You would not have that view if it was your kid being bullied. Now if you also allow for the parents of the bullied kid to step in with a little bullying of the bully, you may have an argument. Or perhaps the perents of the kid that is bullied should be able to dish out the same to the parents of the bully.
Would you like me showing up at your door if your kid picked on mine? We could try that.
If my kid was being bullied I'd find out what he was doing wrong and correct him. If he wasn't doing anything wrong then I'd tell him to defend himself. If some other parent's kid was being picked on I'd tell them to tell their kid the same thing.
I think kids should try to solve their own problems. If the parents need to talk about it that is fine. I would want to know if my kid was acting out of line.
When I was young I was bullied unmercifully by a group of kids at my school. My family moved to our town in third grade so I was a new kid and wasn’t one of ‘the group’.
While walking home from school I’d be surrounded by a group of 4-5 kids and taunted. I’d fight, it wouldn’t do any good. I’d yell back, it wouldn’t do any good.
It finally stopped when I became a school patrol. One day the group was taunting me and I reached my driveway. At that point I took the metal flagpole I carried and gave my chief assailant a two-hander across the midsection so hard I bent the pole in the middle.

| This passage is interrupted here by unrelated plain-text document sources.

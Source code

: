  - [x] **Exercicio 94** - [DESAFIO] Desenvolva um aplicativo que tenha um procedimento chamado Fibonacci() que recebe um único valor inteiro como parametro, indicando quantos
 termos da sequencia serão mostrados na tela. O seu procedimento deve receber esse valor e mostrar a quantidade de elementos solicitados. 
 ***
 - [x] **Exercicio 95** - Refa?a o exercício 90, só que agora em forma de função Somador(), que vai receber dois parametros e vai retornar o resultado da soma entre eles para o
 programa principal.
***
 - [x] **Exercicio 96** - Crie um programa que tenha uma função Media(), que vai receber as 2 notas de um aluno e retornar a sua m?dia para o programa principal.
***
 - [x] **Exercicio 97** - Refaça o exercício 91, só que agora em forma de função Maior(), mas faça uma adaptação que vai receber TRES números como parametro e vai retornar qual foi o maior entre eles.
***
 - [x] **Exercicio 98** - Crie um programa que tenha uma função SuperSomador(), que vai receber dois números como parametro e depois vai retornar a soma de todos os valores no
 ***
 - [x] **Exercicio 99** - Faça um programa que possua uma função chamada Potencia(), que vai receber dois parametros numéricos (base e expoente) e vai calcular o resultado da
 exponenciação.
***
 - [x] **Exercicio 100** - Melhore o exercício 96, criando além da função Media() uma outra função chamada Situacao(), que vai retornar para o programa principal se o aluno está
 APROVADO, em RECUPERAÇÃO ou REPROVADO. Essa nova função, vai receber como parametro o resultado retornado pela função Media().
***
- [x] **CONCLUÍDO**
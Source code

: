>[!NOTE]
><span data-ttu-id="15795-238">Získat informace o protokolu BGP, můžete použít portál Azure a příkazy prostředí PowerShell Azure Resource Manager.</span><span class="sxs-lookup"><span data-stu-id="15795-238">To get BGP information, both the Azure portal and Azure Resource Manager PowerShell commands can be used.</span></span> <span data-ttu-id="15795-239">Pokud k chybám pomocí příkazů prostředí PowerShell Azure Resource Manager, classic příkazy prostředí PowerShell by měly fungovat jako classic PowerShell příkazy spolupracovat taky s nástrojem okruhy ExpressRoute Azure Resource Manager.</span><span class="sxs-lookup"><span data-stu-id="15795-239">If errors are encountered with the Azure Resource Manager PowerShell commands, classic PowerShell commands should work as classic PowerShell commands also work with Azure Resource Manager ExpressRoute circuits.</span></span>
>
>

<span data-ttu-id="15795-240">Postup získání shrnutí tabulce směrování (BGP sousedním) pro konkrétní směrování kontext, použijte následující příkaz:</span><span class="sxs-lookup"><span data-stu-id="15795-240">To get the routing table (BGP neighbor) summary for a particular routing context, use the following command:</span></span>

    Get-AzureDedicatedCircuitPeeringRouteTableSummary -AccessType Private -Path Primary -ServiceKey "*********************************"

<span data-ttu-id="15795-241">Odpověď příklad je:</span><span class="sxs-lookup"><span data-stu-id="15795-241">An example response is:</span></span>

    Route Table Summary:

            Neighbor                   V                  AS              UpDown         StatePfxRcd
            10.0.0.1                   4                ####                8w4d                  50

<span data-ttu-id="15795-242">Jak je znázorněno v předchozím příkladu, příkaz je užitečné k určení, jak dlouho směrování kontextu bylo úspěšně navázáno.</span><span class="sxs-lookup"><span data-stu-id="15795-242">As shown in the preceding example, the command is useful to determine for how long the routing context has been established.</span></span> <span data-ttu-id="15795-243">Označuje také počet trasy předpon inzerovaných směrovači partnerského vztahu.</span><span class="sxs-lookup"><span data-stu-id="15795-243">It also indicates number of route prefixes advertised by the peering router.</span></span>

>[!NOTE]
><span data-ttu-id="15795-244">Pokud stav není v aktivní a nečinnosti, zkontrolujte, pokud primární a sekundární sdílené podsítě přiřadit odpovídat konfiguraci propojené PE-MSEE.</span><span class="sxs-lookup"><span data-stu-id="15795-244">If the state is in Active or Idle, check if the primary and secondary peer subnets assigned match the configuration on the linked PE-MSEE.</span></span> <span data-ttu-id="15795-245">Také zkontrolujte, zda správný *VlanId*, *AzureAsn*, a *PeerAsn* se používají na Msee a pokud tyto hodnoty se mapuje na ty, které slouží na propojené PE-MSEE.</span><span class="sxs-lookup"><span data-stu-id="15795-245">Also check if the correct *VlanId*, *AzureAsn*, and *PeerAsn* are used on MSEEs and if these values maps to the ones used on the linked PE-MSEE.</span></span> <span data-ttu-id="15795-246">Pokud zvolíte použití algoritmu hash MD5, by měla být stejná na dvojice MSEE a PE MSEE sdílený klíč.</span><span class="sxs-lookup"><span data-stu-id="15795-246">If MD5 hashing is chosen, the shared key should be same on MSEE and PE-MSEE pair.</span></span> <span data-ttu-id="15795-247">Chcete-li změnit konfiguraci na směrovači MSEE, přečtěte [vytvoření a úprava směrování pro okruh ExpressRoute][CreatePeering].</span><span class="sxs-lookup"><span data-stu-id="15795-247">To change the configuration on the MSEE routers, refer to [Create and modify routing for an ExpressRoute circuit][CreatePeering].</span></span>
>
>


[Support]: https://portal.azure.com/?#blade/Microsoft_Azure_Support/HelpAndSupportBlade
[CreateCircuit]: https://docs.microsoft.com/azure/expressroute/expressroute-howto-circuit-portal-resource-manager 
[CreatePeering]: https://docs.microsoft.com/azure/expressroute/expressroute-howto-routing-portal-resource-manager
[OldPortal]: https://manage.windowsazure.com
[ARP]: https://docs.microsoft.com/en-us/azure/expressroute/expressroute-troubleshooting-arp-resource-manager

I then had the fight of my life — but in my own driveway where my dad could see what was happening. At that point it all stopped.
In my judgment the school acted properly by removing the source of the distraction. But I don’t care how many bullies there are, the district has the obligation to punish each and every one. I took matters into my own hands, which is the way it used to be done, but if districts aren’t going to let kids handle things the old-fashioned way, they have to take decisive action.